Op-Ed by the British High Commissioner to Nigeria, Mr Paul Arkwright
The links between the UK and Nigeria are deep and far reaching and rooted both in our shared past and partnership for the future. Today up to 250,000 Nigerians are living legally in the UK, making a significant contribution and adding to the rich fabric of our society. Every year around 130,000 Nigerians visit the UK from Nigeria for both business and leisure. Nigerians who come to the United Kingdom in accordance with our well publicised rules will always be welcome guests.
So it has been disappointing to read, in a few isolated incidents, inaccurate media reporting of the UK’s policy concerning how we return Nigerians back to their home country when they have been present illegally in the UK.
This week some media reported that 500 Nigerians had been deported from the UK, arriving on one flight to Lagos. Nigeria’s immigration service confirmed to the media that number was incorrect. The actual number was 48 – all of whom were people who had broken UK law by remaining in the UK when they had no right to be there, and who had been given full right of appeal, and had exhausted that legal process.

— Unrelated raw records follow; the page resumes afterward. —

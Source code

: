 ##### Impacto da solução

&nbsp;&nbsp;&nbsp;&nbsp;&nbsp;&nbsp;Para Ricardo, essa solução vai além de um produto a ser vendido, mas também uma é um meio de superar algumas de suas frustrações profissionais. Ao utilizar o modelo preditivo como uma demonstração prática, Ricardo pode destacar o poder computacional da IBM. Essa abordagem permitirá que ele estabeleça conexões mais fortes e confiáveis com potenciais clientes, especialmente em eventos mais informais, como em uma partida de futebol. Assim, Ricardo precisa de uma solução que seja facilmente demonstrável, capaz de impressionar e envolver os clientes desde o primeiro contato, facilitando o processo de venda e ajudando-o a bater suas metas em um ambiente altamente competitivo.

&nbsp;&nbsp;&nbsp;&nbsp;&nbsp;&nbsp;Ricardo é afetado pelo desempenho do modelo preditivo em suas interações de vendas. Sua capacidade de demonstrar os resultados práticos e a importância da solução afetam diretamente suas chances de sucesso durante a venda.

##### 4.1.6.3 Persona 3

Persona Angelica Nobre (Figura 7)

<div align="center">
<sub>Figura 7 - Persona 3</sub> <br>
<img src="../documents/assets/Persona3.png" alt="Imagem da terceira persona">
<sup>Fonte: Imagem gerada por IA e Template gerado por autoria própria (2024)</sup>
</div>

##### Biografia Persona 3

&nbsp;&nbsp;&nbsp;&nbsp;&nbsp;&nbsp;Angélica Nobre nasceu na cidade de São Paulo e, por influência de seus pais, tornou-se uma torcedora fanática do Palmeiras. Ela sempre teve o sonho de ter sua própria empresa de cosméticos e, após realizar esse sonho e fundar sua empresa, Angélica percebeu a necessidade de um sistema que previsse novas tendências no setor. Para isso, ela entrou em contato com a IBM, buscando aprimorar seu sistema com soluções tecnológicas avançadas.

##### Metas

Unfortunately, I fear this will not be the last example of misreporting and I would ask all Nigerians to look with a critical eye when such statistics are presented as facts.
The UK cannot ignore those who choose not to play by the rules. Like Nigeria, the United Kingdom operates a robust but fair immigration system. The law in the UK is very clear: those who are in the UK illegally and have made the choice not to leave voluntarily will be required to leave. Decisions to remove people are not made lightly and we adhere to international obligations – particularly the European Convention on Human Rights – and our own clear domestic law. Decisions made can be appealed and challenged under the scrutiny of an impartial judiciary in court. Fairness and transparency are key. We apply the same rules for Nigerians as we do for any foreign visitor to the UK. The UK has various support packages in place to help those who are illegally in the UK but do decide to leave and return to Nigeria voluntarily. Enforced return of those who are present in the UK illegally is always the last resort and carried out only when the individual has made the choice not to leave voluntarily.
Sadly this issue always gets a lot of media attention when in practice those who abuse the rules are significantly fewer than the numbers of people travelling regularly, legally and without problems to and from the UK. In 2014-15 global demand for UK visas from Nigerian nationals was 168,000. Of these, 73% of visit applications were successful, a rise of 5% from the previous year. In addition, 50% of settlement applications were successful. We are also proud to provide a quick service: 95% of visit visas were processed within 15 days with an average processing time of 7.4 days.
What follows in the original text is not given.